Pictures paired with source code:
★ ★ ★ ★
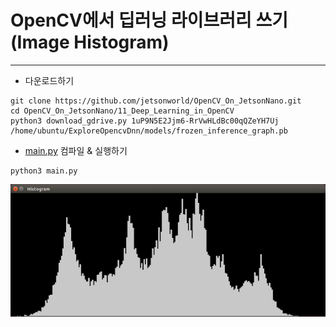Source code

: # OpenCV에서 딥러닝 라이브러리 쓰기(Image Histogram)
***
* 다운로드하기
```
git clone https://github.com/jetsonworld/OpenCV_On_JetsonNano.git
cd OpenCV_On_JetsonNano/11_Deep_Learning_in_OpenCV
python3 download_gdrive.py 1uP9N5E2Jjm6-RrVwHLdBc00qQZeYH7Uj /home/ubuntu/ExploreOpencvDnn/models/frozen_inference_graph.pb
```

* [main.py](https://raw.githubusercontent.com/jetsonworld/OpenCV_On_JetsonNano/master/11_Deep_Learning_in_OpenCV/main.py) 컴파일 & 실행하기

```
python3 main.py
```

![histogramGraph.png](https://raw.githubusercontent.com/jetsonworld/OpenCV_On_JetsonNano/master/09_Image_Histogram/histogramGraph.png)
★ ★ ★ ★
| WORK ORDER |
Repeat the records in full and exactly, leaving every picture out.

| WRITTEN SOLUTION |
Source code

: # OpenCV에서 딥러닝 라이브러리 쓰기(Image Histogram)
***
* 다운로드하기
```
git clone https://github.com/jetsonworld/OpenCV_On_JetsonNano.git
cd OpenCV_On_JetsonNano/11_Deep_Learning_in_OpenCV
python3 download_gdrive.py 1uP9N5E2Jjm6-RrVwHLdBc00qQZeYH7Uj /home/ubuntu/ExploreOpencvDnn/models/frozen_inference_graph.pb
```

* [main.py](https://raw.githubusercontent.com/jetsonworld/OpenCV_On_JetsonNano/master/11_Deep_Learning_in_OpenCV/main.py) 컴파일 & 실행하기

```
python3 main.py
```

![histogramGraph.png](https://raw.githubusercontent.com/jetsonworld/OpenCV_On_JetsonNano/master/09_Image_Histogram/histogramGraph.png)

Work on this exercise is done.